Elmbrook Board Sold Public Property in Secret, A New Referendum May Be Next
In 2022, Elmbrook residents had to force the school board to disclose it was exploring property sales — no notice, no agenda item. Now, with district debt expiring in 2028, leadership is already talking about the next round of spending.
Published March 12, 2026

The Board Was Looking at Selling Public Property. Nobody Said Anything.

Most Elmbrook residents had no idea it was happening. Sometime in 2022, the district began exploring the potential sale of school property — property purchased with public money, owned by taxpayers. No agenda item. No community notice. No disclosure policy requiring one.

Board member Linda Boucher raised it at the June 14, 2022 meeting:

“The School District doesn’t own that property solely. The taxpayers of the School District own that property as well as the entire School District.”

She was right. It shouldn’t have needed saying at a public board meeting — but it did.

Community members were back at the August 9 meeting pressing the same point. One resident noted the board had “kinda struggled with the issue of disclosure of school properties for sale” across both meetings, and flagged the continued absence of conflict-of-interest policy updates.

Board member Kathy Lim made a clean argument for why the full elected board — not a small committee — needed to handle this (timestamp 49:10):

“We are elected officials… if you were to build a task force, which is two people, that is lesser representation. I think it’s just the right thing to do.”

Finance & Operations members Jian Sun, Jean Lambert, and Jen Roskopf resisted the transparency push throughout both meetings.

Eventually the board updated its process — property sales would now go on public agendas, community feedback could trigger a public forum, and a website was created to list properties under consideration. Those changes are real. None of them happened without residents spending two months demanding them.


Debt Expires in 2028. Leadership Is Already Talking About What Comes Next.

On December 5, 2022, the full board and senior leadership gathered at Pilgrim Park to discuss long-range facilities. Superintendent Mark Hansen ($213,000/year) and Finance Director Tanya Fredrich ($147,000/year) led the conversation.

Elmbrook’s current referendum debt is set to expire for taxpayers in 2028 — meaningful relief on property tax bills, three years out.

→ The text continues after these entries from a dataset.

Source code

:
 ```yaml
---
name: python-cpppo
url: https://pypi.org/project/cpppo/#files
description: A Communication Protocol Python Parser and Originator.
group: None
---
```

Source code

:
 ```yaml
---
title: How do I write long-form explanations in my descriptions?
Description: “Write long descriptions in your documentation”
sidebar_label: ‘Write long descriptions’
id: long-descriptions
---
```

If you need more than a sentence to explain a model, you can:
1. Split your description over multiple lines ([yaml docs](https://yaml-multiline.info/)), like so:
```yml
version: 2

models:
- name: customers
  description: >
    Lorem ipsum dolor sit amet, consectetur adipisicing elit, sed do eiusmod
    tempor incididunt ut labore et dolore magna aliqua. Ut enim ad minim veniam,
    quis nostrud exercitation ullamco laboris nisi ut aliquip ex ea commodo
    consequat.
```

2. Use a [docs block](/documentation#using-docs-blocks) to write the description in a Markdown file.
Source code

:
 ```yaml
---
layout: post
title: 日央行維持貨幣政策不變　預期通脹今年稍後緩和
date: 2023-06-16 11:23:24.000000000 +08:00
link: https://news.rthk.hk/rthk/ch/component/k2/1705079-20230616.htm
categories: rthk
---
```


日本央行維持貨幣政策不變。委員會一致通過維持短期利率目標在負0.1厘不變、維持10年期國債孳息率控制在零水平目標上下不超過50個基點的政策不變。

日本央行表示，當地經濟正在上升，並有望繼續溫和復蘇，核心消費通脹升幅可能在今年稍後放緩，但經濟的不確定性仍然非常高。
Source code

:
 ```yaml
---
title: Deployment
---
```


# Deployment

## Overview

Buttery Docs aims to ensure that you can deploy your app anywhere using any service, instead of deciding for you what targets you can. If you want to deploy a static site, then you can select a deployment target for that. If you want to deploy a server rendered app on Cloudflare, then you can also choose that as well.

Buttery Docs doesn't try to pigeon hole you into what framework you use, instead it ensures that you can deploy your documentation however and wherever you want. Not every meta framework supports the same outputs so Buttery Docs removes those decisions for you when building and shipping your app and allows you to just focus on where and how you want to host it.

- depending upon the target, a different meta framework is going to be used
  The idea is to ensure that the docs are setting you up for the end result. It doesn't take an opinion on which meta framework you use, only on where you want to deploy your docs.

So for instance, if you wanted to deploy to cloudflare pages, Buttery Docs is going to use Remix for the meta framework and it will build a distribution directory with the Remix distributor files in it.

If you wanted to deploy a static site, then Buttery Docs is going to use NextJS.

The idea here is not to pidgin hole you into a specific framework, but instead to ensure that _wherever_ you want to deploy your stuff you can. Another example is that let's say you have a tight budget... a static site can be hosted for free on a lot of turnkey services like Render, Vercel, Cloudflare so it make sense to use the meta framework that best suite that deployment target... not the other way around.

At Pilgrim Park, administration floated the idea of a new referendum timed to pick up where the current debt leaves off. Rather than letting that savings reach taxpayers, the goal was to keep capital spending running continuously.

When board members asked what specifically needed to be done at Pilgrim Park, leadership offered broad answers — facility standards, addressing gaps — with no hard numbers and no defined scope.

The library spending pattern is worth understanding here. As Milwaukee Mainstay reported on the Brookfield Elementary renovation, the board’s $500,000 library remodel in 2022 — approved without the standard review process — opened the door for senior leadership to argue every elementary library needed the same treatment, with projections reaching $2 million total.

The Pilgrim Park meeting suggested a similar logic at work: one project justifies the next, and the next, and the one after that.

To generate ideas for the facilities push, they proposed a task force.


Two Recent Task Forces Worth Knowing About

Elmbrook has used internal workgroups for significant decisions before. Two examples stand out.

The DEI Workgroup, formed in fall 2020, proposed replacing “equality” with “equity” in the district’s Strategic Map. It generated significant community pushback when it became public. Board members Scott Wheeler and Mushir Hassan both sat on the group. Meeting notes from November 23, 2020 documenting the workgroup’s direction were later made private.

The School Reopening Task Force in summer 2020 ended with a member being removed after she used blunt language to criticize colleagues in her field. Superintendent Hansen called it “a violation of community values” and confirmed her removal.

In both cases, small groups operated with limited public visibility and produced outcomes that caught residents off guard. The question isn’t whether those outcomes were right or wrong — it’s whether the community had a real opportunity to weigh in before decisions were made.


Three Candidates. April 7.

Three Elmbrook school board seats are on the ballot this spring. Sam Hughes is a current board member, engineer, and business owner. Kevin Klandrud is a former military officer and educator running directly against Board President Scott Wheeler. Bob Burlage is a college professor and administrator.

All three have said publicly they want higher standards for transparency, more community input before major votes, and fiscal caution ahead of any new referendum discussion.

Early voting runs March 24 through April 3 at City Hall. Election Day is April 7.